Any disability in the physical condition of a witness does not render the witness incompetent. Generally, witnesses are taken as they are found. The testimony of a witness will not be excluded because the witness has a hearing disability[i]. Even though there is a need for questions to be repeated to the witness, if the witness’s answers were responsive to the questions, the witness cannot be excluded only on the basis of a hearing incapacity of the witness. However, if the incapacity is of a higher level and the witness is not able to give relevant or responsive answers to the questions, the jury has the discretion to decide upon the weight of the witness’s testimony[ii]. If there is a failure to provide a competent interpreter, it will render the subsequent testimony incompetent because the witness can not have comprehended the oath administered to him/her. If the witness can communicate without help of an interpreter, the witness will be considered competent to testify[iii]. The opposing party in a case can request a written charge to the jury to consider the disability of the witness while giving weight to the evidence.
A witness cannot be considered incompetent because the person is deaf and mute. If the witness is capable to communicate by another method the witness will be considered competent[iv]. If the person has sufficient mental capacity to observe the matters that they testify and to appreciate the obligation of an oath the evidence of the deaf and mute person will be considered valid evidence.
In some states, statutes authorize the trial judge to furnish an interpreter to a party or a witness[v]. This should be considered by the counsel for a deaf-mute party who is seeking to introduce the testimony of a deaf-mute witness. Trial court will have the discretion to determine the qualifications of a deaf-mute witness to testify and the selection and qualification of the interpreter. This is because the trial court has the opportunity to observe the witness and the interpreter, in the presence and hearing of the interested parties and their counsel.
If there is an opposition by the other party, the courts should determine if a deaf-mute witness can communicate at all, the clarity of the communication, who can understand the communication, and by which method of communication an interpretation is most likely to produce a fair and honest presentation of the witness’s testimony[vi]. When confusion arises from the use of sign language to communicate with a deaf and mute, it affects the weight and not the admissibility of the evidence.
A witness can be admitted even if the person was in an intoxicated state at the time when the event in question before the court happened. However, the person should not be virtually unconscious because of intoxication. Individuals intoxicated at the time they are offered as witnesses are excluded from testifying. The competency of the witness who was intoxicated is determined by the discretionary authority of the trial court. The degree of intoxication is determined by the trial court for deciding the competency of the witness.

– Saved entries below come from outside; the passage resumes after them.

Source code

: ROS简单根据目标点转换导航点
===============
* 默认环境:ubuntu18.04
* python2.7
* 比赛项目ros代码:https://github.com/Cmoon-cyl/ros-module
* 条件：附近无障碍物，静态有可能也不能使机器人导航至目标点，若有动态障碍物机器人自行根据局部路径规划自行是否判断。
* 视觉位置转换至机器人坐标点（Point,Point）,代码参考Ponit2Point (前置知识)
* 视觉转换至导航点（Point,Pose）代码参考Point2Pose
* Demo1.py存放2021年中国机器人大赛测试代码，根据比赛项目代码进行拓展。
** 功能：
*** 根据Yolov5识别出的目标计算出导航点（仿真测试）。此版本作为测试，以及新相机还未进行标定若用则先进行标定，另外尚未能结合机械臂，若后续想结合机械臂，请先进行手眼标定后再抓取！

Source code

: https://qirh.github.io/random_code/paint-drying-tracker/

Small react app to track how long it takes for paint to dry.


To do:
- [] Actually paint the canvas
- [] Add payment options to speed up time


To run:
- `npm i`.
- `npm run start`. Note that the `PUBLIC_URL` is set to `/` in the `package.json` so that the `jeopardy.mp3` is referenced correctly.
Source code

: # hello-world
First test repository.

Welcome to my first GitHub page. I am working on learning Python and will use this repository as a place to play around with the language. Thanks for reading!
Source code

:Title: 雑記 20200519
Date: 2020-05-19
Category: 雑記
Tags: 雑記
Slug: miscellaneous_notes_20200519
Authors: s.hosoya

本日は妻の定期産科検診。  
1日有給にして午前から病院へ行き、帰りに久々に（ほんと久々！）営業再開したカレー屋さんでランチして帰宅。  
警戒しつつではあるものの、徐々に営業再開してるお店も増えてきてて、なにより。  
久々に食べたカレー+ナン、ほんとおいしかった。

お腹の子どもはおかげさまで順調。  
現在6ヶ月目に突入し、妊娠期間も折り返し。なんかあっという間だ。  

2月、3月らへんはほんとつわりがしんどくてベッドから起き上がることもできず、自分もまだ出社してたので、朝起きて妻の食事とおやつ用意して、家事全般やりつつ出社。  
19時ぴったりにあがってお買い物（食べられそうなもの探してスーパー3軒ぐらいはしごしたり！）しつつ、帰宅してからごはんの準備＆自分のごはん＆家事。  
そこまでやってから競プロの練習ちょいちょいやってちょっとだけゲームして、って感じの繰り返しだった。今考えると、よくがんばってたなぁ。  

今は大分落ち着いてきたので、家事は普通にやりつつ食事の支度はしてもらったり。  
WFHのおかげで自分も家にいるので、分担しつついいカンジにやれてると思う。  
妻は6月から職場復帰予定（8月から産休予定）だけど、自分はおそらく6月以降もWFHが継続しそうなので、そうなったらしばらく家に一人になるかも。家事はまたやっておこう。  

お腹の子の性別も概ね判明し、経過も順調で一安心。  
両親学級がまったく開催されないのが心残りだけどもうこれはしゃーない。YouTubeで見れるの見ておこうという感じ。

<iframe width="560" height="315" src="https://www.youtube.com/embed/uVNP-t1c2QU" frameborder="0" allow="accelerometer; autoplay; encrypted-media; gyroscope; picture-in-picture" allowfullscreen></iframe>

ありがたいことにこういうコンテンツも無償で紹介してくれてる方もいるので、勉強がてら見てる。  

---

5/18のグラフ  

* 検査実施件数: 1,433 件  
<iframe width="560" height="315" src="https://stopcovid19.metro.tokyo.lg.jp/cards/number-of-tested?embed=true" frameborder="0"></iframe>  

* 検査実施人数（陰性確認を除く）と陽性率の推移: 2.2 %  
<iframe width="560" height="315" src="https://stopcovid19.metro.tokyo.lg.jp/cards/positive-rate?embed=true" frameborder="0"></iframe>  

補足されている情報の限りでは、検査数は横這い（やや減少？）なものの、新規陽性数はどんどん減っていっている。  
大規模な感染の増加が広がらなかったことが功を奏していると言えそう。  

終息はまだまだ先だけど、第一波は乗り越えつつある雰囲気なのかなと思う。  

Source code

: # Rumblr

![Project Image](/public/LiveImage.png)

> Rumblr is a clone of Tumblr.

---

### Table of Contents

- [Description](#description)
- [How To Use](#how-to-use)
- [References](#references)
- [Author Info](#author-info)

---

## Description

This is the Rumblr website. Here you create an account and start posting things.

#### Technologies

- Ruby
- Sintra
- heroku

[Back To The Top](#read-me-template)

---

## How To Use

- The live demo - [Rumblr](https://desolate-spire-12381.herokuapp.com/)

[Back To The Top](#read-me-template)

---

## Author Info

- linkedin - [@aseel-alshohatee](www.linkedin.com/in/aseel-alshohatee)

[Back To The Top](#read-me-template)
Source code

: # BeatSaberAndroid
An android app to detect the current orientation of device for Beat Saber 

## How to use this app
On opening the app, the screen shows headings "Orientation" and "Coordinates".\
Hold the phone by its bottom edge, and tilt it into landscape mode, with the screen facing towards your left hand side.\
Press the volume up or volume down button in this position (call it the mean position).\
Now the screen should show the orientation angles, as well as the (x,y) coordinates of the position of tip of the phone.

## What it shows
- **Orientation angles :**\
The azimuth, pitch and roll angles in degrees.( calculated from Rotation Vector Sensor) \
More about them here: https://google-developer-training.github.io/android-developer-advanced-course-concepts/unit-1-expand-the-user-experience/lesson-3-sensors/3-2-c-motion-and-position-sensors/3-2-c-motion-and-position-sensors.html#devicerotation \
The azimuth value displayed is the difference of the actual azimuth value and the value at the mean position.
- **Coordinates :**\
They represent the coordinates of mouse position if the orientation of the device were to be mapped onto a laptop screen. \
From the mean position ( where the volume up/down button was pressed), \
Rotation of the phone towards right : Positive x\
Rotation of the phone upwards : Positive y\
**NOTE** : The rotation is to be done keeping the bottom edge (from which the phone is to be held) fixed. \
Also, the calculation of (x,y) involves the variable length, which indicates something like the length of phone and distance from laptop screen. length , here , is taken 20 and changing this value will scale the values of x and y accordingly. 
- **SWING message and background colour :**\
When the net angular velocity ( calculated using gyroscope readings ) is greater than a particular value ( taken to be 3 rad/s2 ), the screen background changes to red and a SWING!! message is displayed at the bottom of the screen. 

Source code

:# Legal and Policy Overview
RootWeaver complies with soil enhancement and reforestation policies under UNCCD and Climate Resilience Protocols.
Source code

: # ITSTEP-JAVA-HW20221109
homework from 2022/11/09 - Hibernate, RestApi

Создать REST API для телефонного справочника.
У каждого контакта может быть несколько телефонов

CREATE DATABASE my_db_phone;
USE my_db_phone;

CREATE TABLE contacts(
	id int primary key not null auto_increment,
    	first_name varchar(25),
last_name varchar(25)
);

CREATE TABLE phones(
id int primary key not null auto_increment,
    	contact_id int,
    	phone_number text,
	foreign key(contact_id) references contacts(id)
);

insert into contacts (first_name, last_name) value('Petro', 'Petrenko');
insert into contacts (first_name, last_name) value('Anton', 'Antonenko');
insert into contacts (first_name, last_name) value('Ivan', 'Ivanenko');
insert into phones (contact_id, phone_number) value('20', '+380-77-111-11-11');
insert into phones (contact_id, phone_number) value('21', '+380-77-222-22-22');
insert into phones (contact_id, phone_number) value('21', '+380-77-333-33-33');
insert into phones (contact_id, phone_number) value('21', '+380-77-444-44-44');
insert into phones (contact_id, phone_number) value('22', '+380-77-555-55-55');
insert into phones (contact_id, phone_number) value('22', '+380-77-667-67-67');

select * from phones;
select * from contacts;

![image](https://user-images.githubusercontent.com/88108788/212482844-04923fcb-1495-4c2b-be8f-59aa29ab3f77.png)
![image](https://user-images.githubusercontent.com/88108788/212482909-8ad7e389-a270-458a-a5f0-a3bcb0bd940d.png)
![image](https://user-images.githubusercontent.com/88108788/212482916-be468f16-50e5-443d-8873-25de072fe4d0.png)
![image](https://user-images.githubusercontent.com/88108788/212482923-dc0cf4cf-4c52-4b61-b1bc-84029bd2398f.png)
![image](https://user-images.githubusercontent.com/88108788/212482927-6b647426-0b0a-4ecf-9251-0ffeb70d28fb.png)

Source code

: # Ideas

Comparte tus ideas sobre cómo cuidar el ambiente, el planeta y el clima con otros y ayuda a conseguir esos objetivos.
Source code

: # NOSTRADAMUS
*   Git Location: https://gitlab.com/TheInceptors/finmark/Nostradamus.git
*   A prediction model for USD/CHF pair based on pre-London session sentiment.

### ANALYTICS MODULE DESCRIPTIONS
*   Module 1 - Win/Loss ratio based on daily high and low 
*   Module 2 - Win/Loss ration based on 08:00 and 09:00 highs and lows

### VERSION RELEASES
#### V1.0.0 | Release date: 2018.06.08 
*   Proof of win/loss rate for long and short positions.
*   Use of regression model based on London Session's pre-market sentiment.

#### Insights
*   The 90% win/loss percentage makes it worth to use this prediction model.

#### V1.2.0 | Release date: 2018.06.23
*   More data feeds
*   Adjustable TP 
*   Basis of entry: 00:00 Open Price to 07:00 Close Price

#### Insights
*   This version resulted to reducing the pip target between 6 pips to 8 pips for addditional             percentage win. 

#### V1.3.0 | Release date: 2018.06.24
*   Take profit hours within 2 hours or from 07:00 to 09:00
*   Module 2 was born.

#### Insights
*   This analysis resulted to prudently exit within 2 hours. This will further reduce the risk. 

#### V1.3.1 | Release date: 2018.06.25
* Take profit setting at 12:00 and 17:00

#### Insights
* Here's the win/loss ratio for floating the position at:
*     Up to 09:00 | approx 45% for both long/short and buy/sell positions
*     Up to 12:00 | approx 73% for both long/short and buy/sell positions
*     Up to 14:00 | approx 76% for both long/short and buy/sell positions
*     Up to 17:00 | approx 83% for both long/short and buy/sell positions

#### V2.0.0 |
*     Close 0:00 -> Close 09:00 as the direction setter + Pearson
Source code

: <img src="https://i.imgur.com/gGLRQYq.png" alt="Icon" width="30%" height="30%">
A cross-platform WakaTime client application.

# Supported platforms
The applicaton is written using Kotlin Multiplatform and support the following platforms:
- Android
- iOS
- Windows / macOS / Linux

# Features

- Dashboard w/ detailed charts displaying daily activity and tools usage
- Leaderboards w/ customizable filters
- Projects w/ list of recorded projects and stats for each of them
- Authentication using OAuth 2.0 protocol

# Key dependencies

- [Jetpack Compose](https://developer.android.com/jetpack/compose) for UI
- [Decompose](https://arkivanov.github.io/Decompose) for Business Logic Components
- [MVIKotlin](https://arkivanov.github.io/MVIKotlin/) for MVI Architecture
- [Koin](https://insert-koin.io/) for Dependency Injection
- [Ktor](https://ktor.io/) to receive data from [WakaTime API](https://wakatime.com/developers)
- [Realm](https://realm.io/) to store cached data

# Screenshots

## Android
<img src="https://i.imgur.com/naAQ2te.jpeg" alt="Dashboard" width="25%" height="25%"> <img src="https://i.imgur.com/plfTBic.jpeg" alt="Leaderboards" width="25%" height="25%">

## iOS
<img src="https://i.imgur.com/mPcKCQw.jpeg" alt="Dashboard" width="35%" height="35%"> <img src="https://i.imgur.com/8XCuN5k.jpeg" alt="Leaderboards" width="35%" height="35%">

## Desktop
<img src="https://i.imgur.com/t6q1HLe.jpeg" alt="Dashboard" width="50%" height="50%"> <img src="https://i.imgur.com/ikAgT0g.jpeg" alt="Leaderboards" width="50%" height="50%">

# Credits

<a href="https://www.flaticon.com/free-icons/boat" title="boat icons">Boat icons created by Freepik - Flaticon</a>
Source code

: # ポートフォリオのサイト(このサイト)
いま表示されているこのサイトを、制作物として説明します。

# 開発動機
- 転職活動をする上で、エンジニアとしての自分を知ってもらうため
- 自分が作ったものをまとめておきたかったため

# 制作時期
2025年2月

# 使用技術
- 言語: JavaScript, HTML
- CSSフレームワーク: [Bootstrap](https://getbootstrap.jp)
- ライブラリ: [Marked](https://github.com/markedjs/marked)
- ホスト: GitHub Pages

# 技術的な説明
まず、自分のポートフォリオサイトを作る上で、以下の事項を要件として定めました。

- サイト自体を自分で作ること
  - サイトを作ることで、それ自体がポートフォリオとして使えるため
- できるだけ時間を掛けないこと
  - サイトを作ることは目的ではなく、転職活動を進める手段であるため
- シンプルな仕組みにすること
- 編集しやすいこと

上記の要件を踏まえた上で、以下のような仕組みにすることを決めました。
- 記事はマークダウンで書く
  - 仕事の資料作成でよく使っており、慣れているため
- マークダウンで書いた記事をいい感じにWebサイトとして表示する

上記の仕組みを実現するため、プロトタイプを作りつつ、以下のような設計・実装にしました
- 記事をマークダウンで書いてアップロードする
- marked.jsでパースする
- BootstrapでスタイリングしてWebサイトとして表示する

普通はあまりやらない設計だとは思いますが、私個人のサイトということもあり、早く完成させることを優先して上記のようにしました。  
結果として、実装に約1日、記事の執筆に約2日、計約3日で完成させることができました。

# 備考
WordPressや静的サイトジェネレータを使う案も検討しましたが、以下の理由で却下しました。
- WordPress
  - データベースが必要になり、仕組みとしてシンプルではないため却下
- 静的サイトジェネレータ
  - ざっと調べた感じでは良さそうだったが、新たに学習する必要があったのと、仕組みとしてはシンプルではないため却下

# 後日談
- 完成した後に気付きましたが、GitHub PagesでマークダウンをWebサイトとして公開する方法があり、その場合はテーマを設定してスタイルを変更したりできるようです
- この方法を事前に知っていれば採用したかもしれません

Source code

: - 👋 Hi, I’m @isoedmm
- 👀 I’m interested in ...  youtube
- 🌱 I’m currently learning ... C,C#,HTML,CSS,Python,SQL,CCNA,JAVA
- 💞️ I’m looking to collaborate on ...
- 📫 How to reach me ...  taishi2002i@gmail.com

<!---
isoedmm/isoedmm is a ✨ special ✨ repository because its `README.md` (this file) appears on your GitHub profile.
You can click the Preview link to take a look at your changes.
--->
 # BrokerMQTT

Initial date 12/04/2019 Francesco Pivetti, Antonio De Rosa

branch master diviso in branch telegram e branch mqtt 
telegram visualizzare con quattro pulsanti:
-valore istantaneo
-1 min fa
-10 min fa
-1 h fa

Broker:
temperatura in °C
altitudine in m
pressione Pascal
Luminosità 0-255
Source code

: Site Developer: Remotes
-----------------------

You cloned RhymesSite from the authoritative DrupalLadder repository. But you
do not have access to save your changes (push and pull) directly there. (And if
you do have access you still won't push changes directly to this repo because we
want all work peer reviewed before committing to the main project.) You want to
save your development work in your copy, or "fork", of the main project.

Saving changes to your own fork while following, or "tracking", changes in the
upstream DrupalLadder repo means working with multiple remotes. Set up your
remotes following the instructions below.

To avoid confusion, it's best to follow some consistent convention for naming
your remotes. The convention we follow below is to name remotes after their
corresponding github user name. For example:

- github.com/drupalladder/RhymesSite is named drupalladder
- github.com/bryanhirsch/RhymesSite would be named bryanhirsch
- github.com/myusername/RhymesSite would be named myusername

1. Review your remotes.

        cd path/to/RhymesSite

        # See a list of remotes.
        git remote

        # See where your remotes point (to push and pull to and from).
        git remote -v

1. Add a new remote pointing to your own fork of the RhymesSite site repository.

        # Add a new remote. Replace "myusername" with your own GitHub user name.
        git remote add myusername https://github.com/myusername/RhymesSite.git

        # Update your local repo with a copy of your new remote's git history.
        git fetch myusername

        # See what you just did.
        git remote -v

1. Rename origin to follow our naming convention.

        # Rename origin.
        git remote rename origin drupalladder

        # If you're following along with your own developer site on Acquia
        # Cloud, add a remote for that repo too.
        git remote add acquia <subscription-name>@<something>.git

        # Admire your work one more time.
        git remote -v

Drug use will not render a witness incompetent. Drug addiction is also not a reason to question the admissibility of a witness. A person addicted to the use of opium, morphine, or a similar drug, or under the influence of such a drug at the time of the event in question or when the person was about to testify, will not be incompetent to testify. However, use of the drug will affect the credibility and weight of the person’s testimony. Addiction to narcotics will not curtail the presumption of competency of an addicted person to give testimony when the witness understands the nature of the oath and demonstrates the mental capacity to observe, recollect, and narrate the matters seen and heard.
The mental disorder or deficiency of a drug addict will call for disqualification of the witness. This is because it can affect the witness’s ability to receive, remember, and narrate impressions, and the person’s sensitivity to the obligation of an oath.
[i] Geiger v. Pfizer, Inc., 2009 U.S. Dist. LEXIS 34982 (S.D. Ohio Apr. 15, 2009).
[ii] Crawford v. State, 282 Md. 210 (Md. 1978).
[iii] Burgess v. State, 256 Ala. 5, 8 (Ala. 1951).
[iv] People v. Spencer, 119 Ill. App. 3d 971 (Ill. App. Ct. 1st Dist. 1983).
[v] Kley v. Abell, 483 S.W.2d 625 (Mo. Ct. App. 1972).
[vi] Bugg v. Houlka, 122 Miss. 400 (Miss. 1920).